Azure License Manager
Azure License Manager can connect to all your Azure and Office 365 tenants to retrieve a detailed license inventory. You’ll immediate know all your organization’s subscriptions, license counts both allocated, activated, and disabled. You’ll also have an accurate picture of which service plans assigned within the subscriptions are enabled for different user populations. License Manager allows you to enter the negotiated costs for each of your SKUs to enable accurate reporting on actual cost allocations and to identify real savings from unused or nonoptimal license assignments.
Azure RBAC Manager
Azure RBAC Manager empowers organizations to maintain an accurate understanding of their Azure security landscape, to optimize its management, and to ensure compliance with an organization’s risk policies by continuously monitoring for changes. Azure RBAC Manager continuously inventories the RBAC structure of your Azure tenants including the tenant Root, Management Groups and subgroups, Subscriptions, and Resource Groups. This structure is key to understanding the scope of your Azure Role assignments and their impact. Azure includes 3 very different types of roles including Azure AD “Directory Roles”, Azure RBAC “Resource Roles”, and Azure “Application Roles”. Azure RBAC Manager handles all three types and even reports the individual fine-grained rights granted by each role. Azure Resource Roles can be assigned at any level or scope in the Azure hierarchy, even on individual resources.

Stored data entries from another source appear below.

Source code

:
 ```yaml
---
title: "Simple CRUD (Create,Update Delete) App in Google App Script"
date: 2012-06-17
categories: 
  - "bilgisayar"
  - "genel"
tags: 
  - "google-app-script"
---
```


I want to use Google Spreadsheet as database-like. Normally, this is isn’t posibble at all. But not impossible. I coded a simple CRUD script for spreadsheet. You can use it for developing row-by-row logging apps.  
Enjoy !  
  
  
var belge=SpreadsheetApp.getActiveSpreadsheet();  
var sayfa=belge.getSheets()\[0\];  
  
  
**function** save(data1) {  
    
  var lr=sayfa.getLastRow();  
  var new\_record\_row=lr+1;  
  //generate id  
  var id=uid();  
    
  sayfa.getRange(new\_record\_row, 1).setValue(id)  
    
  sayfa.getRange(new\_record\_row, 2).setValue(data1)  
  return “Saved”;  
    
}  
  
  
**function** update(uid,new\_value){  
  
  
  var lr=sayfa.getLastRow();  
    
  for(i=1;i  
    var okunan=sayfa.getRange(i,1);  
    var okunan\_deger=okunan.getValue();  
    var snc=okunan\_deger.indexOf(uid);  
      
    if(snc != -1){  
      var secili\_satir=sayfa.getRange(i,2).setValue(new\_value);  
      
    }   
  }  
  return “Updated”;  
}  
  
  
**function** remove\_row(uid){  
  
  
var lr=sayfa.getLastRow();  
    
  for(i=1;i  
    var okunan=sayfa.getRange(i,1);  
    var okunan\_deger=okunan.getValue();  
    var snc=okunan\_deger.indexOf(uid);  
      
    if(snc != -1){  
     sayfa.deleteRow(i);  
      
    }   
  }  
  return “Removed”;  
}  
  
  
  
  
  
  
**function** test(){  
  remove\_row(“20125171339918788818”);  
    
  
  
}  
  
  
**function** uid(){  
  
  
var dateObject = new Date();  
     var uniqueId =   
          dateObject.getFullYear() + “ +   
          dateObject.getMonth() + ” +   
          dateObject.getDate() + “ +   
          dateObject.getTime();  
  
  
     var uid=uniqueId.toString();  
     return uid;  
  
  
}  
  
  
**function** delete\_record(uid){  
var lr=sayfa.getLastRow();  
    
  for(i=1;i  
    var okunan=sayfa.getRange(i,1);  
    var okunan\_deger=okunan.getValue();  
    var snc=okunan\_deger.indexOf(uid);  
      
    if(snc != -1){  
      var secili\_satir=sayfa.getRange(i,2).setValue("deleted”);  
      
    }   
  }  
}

Azure RBAC Manager inventories even these individual resources like virtual machines, Kubernetes clusters, and SQL databases including any of their direct role assignments.
IT Shop Microservice
The IT Shop brings a familiar shopping cart experience to the license access request process. Users simply search for the licenses they need and add items to their cart. Managers may shop on behalf of their direct reports as part of the onboarding process. When the user is done shopping, they simply submit their request. The workflow engine determines from your organizational rules, what approvals are needed, if any policies would be violated, and who must approve each request or violation. All participants are kept informed by email notifications and all requests, decisions and associated fulfillment actions are recorded and integrated into the audit process.
IT Shop Microservice
Azure Analytics Microservice
The Azure Analytic Microservice provides organizations with intelligent, real-time visual feedback on the drivers of their Azure expenses and the number of licenses being consumed by their organization at any given data point.
Azure Analytics Microservice
As we can see, the EmpowerID SCIM VDS is a powerful tool that can be used to bring Azure AD Provisioning Service to any of your identity-aware applications as well as make managing your Azure subscription a much easier task.